Luke is concerned about the United States debt to GDP ratio. Once a certain threshold of debt is reached countries normally enter a period of stagnancy. Today, there is a binary aspect to Fed policies as they are expected to do either too much or not enough.
The U.S. Bond markets today have around seventy trillion in assets and there is a slow move from bonds to other assets including crypto. Investors are looking for anything that protects purchasing power.
Luke outlines the future obligations of the United States and why these are enormous issues. The debt ceiling is just a political football and it would be shocking if they didn’t raise it. The government today is two wings of the same bird. Both parties spend ridiculous amounts and they both believe that deficits don’t matter. This is certainly a bad sign and an indication of problems to come.
He expects the Fed to taper but it will be in appearance only. Like a drug user hiding an addiction, the Fed will begin injecting liquidity into other areas while ‘tapering’. This will improve the Fed’s credibility however the reality will be that nothing much will have changed. It will all be sleight of hand.
Luke discusses different scenarios for how the United States could get out of the debt crisis. All of which would require massive growth on the order of 15-20% GDP annually for an extended period.
China appears to be dealing with debt problems by restructuring, firing management, and allowing shareholders to be wiped out.
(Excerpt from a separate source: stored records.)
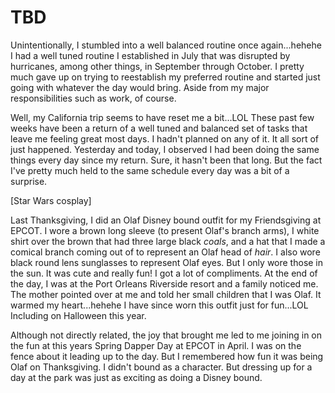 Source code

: # TBD

Unintentionally, I stumbled into a well balanced routine once again...hehehe I had a well tuned routine I established in July that was disrupted by hurricanes, among other things, in September through October. I pretty much gave up on trying to reestablish my preferred routine and started just going with whatever the day would bring. Aside from my major responsibilities such as work, of course.

Well, my California trip seems to have reset me a bit...LOL These past few weeks have been a return of a well tuned and balanced set of tasks that leave me feeling great most days. I hadn't planned on any of it. It all sort of just happened. Yesterday and today, I observed I had been doing the same things every day since my return. Sure, it hasn't been that long. But the fact I've pretty much held to the same schedule every day was a bit of a surprise.

[Star Wars cosplay]

Last Thanksgiving, I did an Olaf Disney bound outfit for my Friendsgiving at EPCOT. I wore a brown long sleeve (to present Olaf's branch arms), I white shirt over the brown that had three large black *coals*, and a hat that I made a comical branch coming out of to represent an Olaf head of *hair*. I also wore black round lens sunglasses to represent Olaf eyes. But I only wore those in the sun. It was cute and really fun! I got a lot of compliments. At the end of the day, I was at the Port Orleans Riverside resort and a family noticed me. The mother pointed over at me and told her small children that I was Olaf. It warmed my heart...hehehe I have since worn this outfit just for fun...LOL Including on Halloween this year.

Although not directly related, the joy that brought me led to me joining in on the fun at this years Spring Dapper Day at EPCOT in April. I was on the fence about it leading up to the day. But I remembered how fun it was being Olaf on Thanksgiving. I didn't bound as a character. But dressing up for a day at the park was just as exciting as doing a Disney bound.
Ironically, this is what we should have done back in 2008 but instead, we have been centrally planning everything.
He feels the world is passing peak cheap oil and that prices will shift higher from here. Fracking and shale oil may become more feasible as prices rise. However, the cheap capital that used to be available for that industry is far less today.
Physical gold is an asset that is no one else’s liability. No one else should have a claim to it. Today, the value of everything is tied in some way to energy. Gold doesn’t carry that risk because the energy has already been expended.